You’ll see them hung outside and inside homes, in cars, in shops, on bracelets, worn as earrings, on animals, and babies often wear one attached to a small safety pin – it’s the Nazar Boncuğu, which translates to the Evil Eye Bead, and often (incorrectly) called the “evil eye” – for in fact this bead is meant to ward off and protect you from the evil eye, rather than being an evil eye itself.
They are made from a mix of iron, copper, molten glass, water and salt – this combination, and when coloured blue is believed to protect you from evil looks by deflecting the negative energy away from you and dissipating it.The beads have the symbol of an eye worked into the design.
In Turkey, we believe that when someone is jealous of your good fortune, even subconsciously, then it can provide bad luck, pain or even an injury to you. So the evil eye bead helps to protect you from this.
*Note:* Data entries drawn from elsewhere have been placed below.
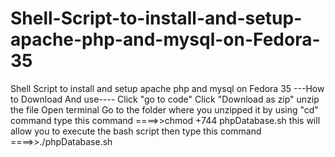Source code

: # Shell-Script-to-install-and-setup-apache-php-and-mysql-on-Fedora-35
Shell Script to install and setup apache php and mysql on Fedora 35
---How to Download And use----
Click "go to code"
Click "Download as zip"
unzip the file
Open terminal
Go to the folder where you unzipped it by using "cd" command
type this command
====>>chmod +744 phpDatabase.sh
this will allow you to execute the bash script then type this command
====>>./phpDatabase.sh
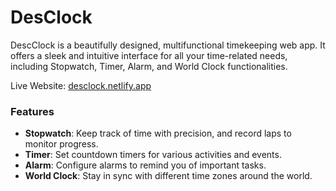 # DesClock
DescClock is a beautifully designed, multifunctional timekeeping web app. It offers a sleek and intuitive interface for all your time-related needs, including Stopwatch, Timer, Alarm, and World Clock functionalities.

Live Website: [desclock.netlify.app](https://desclock.netlify.app/)

### Features
 - **Stopwatch**: Keep track of time with precision, and record laps to monitor progress.
 - **Timer**: Set countdown timers for various activities and events.
 - **Alarm**: Configure alarms to remind you of important tasks.
 - **World Clock**: Stay in sync with different time zones around the world.
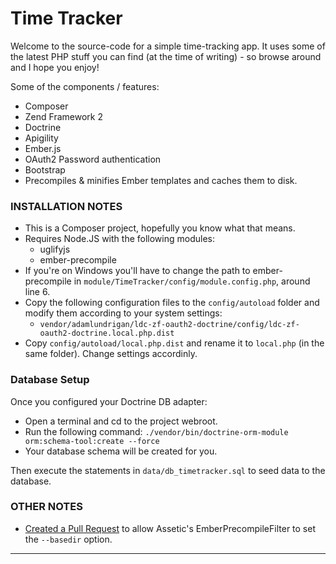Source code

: # Time Tracker
Welcome to the source-code for a simple time-tracking app. It uses some of the latest PHP stuff you can find (at the time of writing) - so browse around and I hope you enjoy!

Some of the components / features:
* Composer
* Zend Framework 2
* Doctrine
* Apigility
* Ember.js
* OAuth2 Password authentication
* Bootstrap
* Precompiles & minifies Ember templates and caches them to disk.

### INSTALLATION NOTES
* This is a Composer project, hopefully you know what that means.
* Requires Node.JS with the following modules:
    * uglifyjs
    * ember-precompile
* If you're on Windows you'll have to change the path to ember-precompile in
  `module/TimeTracker/config/module.config.php`, around line 6.
* Copy the following configuration files to the `config/autoload` folder and modify them according to your system settings:
    * `vendor/adamlundrigan/ldc-zf-oauth2-doctrine/config/ldc-zf-oauth2-doctrine.local.php.dist`
* Copy `config/autoload/local.php.dist` and rename it to `local.php` (in the same folder). Change settings accordinly.

### Database Setup
Once you configured your Doctrine DB adapter:
* Open a terminal and cd to the project webroot.
* Run the following command: `./vendor/bin/doctrine-orm-module orm:schema-tool:create --force`
* Your database schema will be created for you.

Then execute the statements in `data/db_timetracker.sql` to seed data to the database.

### OTHER NOTES
* [Created a Pull Request](https://github.com/kriswallsmith/assetic/pull/645) to allow Assetic's EmberPrecompileFilter to set the `--basedir` option.

------------------------------------------------------------------------------------------
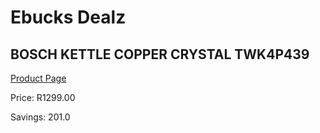 
# Ebucks Dealz
## BOSCH KETTLE COPPER CRYSTAL TWK4P439
[Product Page](https://www.ebucks.com/web/shop/productSelected.do?prodId=1149052743&catId=704985963)

Price: R1299.00

Savings: 201.0


	
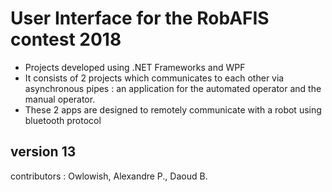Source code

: # User Interface for the RobAFIS contest 2018


* Projects developed using .NET Frameworks and WPF
* It consists of 2 projects which communicates to each other via asynchronous pipes : an application for the automated operator and the manual operator.
* These 2 apps are designed to remotely communicate with a robot using bluetooth protocol

## version 13

contributors : Owlowish, Alexandre P., Daoud B.
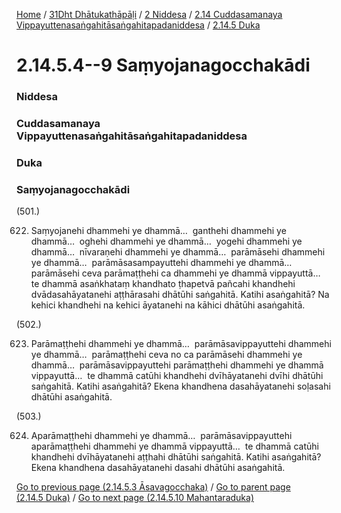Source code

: 
[Home](/) / [31Dht Dhātukathāpāḷi](../../../../31Dht.md) / [2 Niddesa](../../../2.md) / [2.14 Cuddasamanaya Vippayuttenasaṅgahitāsaṅgahitapadaniddesa](../../2.14.md) / [2.14.5 Duka](../2.14.5.md)

# 2.14.5.4--9 Saṃyojanagocchakādi

### Niddesa

### Cuddasamanaya Vippayuttenasaṅgahitāsaṅgahitapadaniddesa

### Duka

### Saṃyojanagocchakādi

(501.)

622. Saṃyojanehi dhammehi ye dhammā…  ganthehi dhammehi ye dhammā…  oghehi dhammehi ye dhammā…  yogehi dhammehi ye dhammā…  nīvaraṇehi dhammehi ye dhammā…  parāmāsehi dhammehi ye dhammā…  parāmāsasampayuttehi dhammehi ye dhammā…  parāmāsehi ceva parāmaṭṭhehi ca dhammehi ye dhammā vippayuttā…  te dhammā asaṅkhataṃ khandhato ṭhapetvā pañcahi khandhehi dvādasahāyatanehi aṭṭhārasahi dhātūhi saṅgahitā. Katihi asaṅgahitā? Na kehici khandhehi na kehici āyatanehi na kāhici dhātūhi asaṅgahitā.

(502.)

623. Parāmaṭṭhehi dhammehi ye dhammā…  parāmāsavippayuttehi dhammehi ye dhammā…  parāmaṭṭhehi ceva no ca parāmāsehi dhammehi ye dhammā…  parāmāsavippayuttehi parāmaṭṭhehi dhammehi ye dhammā vippayuttā…  te dhammā catūhi khandhehi dvīhāyatanehi dvīhi dhātūhi saṅgahitā. Katihi asaṅgahitā? Ekena khandhena dasahāyatanehi soḷasahi dhātūhi asaṅgahitā.

(503.)

624. Aparāmaṭṭhehi dhammehi ye dhammā…  parāmāsavippayuttehi aparāmaṭṭhehi dhammehi ye dhammā vippayuttā…  te dhammā catūhi khandhehi dvīhāyatanehi aṭṭhahi dhātūhi saṅgahitā. Katihi asaṅgahitā? Ekena khandhena dasahāyatanehi dasahi dhātūhi asaṅgahitā.

[Go to previous page (2.14.5.3 Āsavagocchaka)](2.14.5.3.md) / [Go to parent page (2.14.5 Duka)](../2.14.5.md) / [Go to next page (2.14.5.10 Mahantaraduka)](2.14.5.10.md)


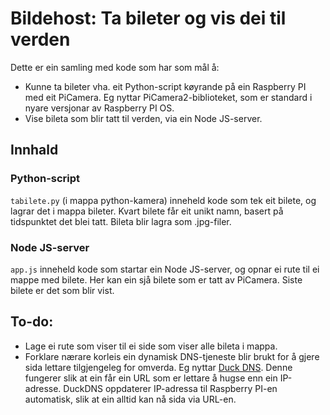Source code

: # Bildehost: Ta bileter og vis dei til verden

Dette er ein samling med kode som har som mål å:
- Kunne ta bileter vha. eit Python-script køyrande på ein Raspberry PI med eit PiCamera. Eg nyttar PiCamera2-biblioteket, som er standard i nyare versjonar av Raspberry PI OS.
- Vise bileta som blir tatt til verden, via ein Node JS-server.

## Innhald

### Python-script

`tabilete.py` (i mappa python-kamera) inneheld kode som tek eit bilete, og lagrar det i mappa bileter. Kvart bilete får eit unikt namn, basert på tidspunktet det blei tatt. Bileta blir lagra som .jpg-filer.

### Node JS-server

`app.js` inneheld kode som startar ein Node JS-server, og opnar ei rute til ei mappe med bilete. Her kan ein sjå bilete som er tatt av PiCamera. Siste bilete er det som blir vist.

## To-do:
- Lage ei rute som viser til ei side som viser alle bileta i mappa.
- Forklare nærare korleis ein dynamisk DNS-tjeneste blir brukt for å gjere sida lettare tilgjengeleg for omverda. Eg nyttar [Duck DNS](https://www.duckdns.org/). Denne fungerer slik at ein får ein URL som er lettare å hugse enn ein IP-adresse. DuckDNS oppdaterer IP-adressa til Raspberry PI-en automatisk, slik at ein alltid kan nå sida via URL-en.
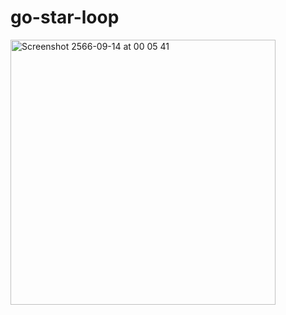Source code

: # go-star-loop
<img width="424" alt="Screenshot 2566-09-14 at 00 05 41" src="https://github.com/StampChonnabot/go-star-loop/assets/56241703/352ff986-7b5b-438e-a23c-fe70fad3858a">

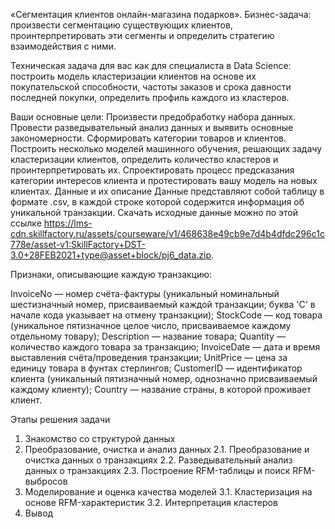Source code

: «Сегментация клиентов онлайн-магазина подарков».
Бизнес-задача: произвести сегментацию существующих клиентов, проинтерпретировать эти сегменты и определить стратегию взаимодействия с ними.

Техническая задача для вас как для специалиста в Data Science: построить модель кластеризации клиентов на основе их покупательской способности, частоты заказов и срока давности последней покупки, определить профиль каждого из кластеров.

Ваши основные цели:
Произвести предобработку набора данных.
Провести разведывательный анализ данных и выявить основные закономерности.
Сформировать категории товаров и клиентов.
Построить несколько моделей машинного обучения, решающих задачу кластеризации клиентов, определить количество кластеров и проинтерпретировать их.
Спроектировать процесс предсказания категории интересов клиента и протестировать вашу модель на новых клиентах.
Данные и их описание
Данные представляют собой таблицу в формате .csv, в каждой строке которой содержится информация об уникальной транзакции. Скачать исходные данные можно по этой ссылке https://lms-cdn.skillfactory.ru/assets/courseware/v1/468638e49cb9e7d4b4dfdc296c1c778e/asset-v1:SkillFactory+DST-3.0+28FEB2021+type@asset+block/pj6_data.zip.

Признаки, описывающие каждую транзакцию:

InvoiceNo — номер счёта-фактуры (уникальный номинальный шестизначный номер, присваиваемый каждой транзакции; буква 'C' в начале кода указывает на отмену транзакции);
StockCode — код товара (уникальное пятизначное целое число, присваиваемое каждому отдельному товару);
Description — название товара;
Quantity — количество каждого товара за транзакцию;
InvoiceDate — дата и время выставления счёта/проведения транзакции;
UnitPrice — цена за единицу товара в фунтах стерлингов;
CustomerID — идентификатор клиента (уникальный пятизначный номер, однозначно присваиваемый каждому клиенту);
Country — название страны, в которой проживает клиент.


Этапы решения задачи
1. Знакомство со структурой данных
2. Преобразование, очистка и анализ данных
   2.1. Преобразование и очистка данных о транзакциях
   2.2. Разведывательный анализ данных о транзакциях
   2.3. Построение RFM-таблицы и поиск RFM-выбросов
3. Моделирование и оценка качества моделей
   3.1. Кластеризация на основе RFM-характеристик
   3.2. Интерпретация кластеров
4. Вывод
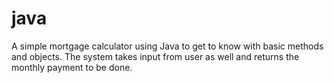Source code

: # java

A simple mortgage calculator using Java to get to know with basic methods and objects. The system takes input from user as well and returns the monthly payment to be done. 

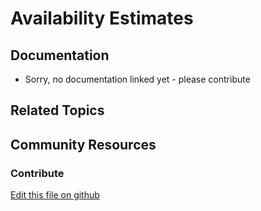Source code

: # Availability Estimates

## Documentation

* Sorry, no documentation linked yet - please contribute

## Related Topics

## Community Resources

### Contribute

[Edit this file on github](https://github.com/olafk/controlpanel-documentation-docs/blob/master/md/73en/com_liferay_commerce_availability_estimate_web_internal_portlet_CommerceAvailabilityEstimatePortlet/editCommerceAvailabilityEstimate.html)
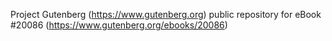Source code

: Project Gutenberg (https://www.gutenberg.org) public repository for eBook #20086 (https://www.gutenberg.org/ebooks/20086)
We are not alone in our belief – all over the world, there are similar types of talismans for warding off bad luck (think the rabbit’s foot), however a large number of religions and cultures also believe in the symbol of the eye as an amulet for protection and have their own take on it.
It is not clear where the belief in the protective powers of the colour blue originated from, but it is certainly a strong Mediterranean tradition, and this is why the front doors of houses in Mediterranean countries are painted blue – to ward off evil.
Here in Turkey, the idea is that an evil eye bead is attached to anything that might attract evil or jealousy – a new car or bus, a piece of new farm equipment, a new house, your baby, an office or yourself. Sometimes an evil eye is even built into the foundations of buildings.
If your evil bead cracks, then it is believed that it has done its job of protecting you and you need to run out and buy a replacement post haste.
When shopping in Turkey, often times the shopkeeper will give you a small evil eye on a safety pin – don’t refuse it, because it is a very kind gesture.
And while you are shopping in Turkey, make sure you stock up on some evil eye beads of your own. So where can you get them? Just about everywhere… tourist shops, bazaars, roadside vendors, in fact it will be difficult to travel around Turkey without seeing them for sale. They make a great souvenir or gift, and with such a nice story attached to them, who could resist?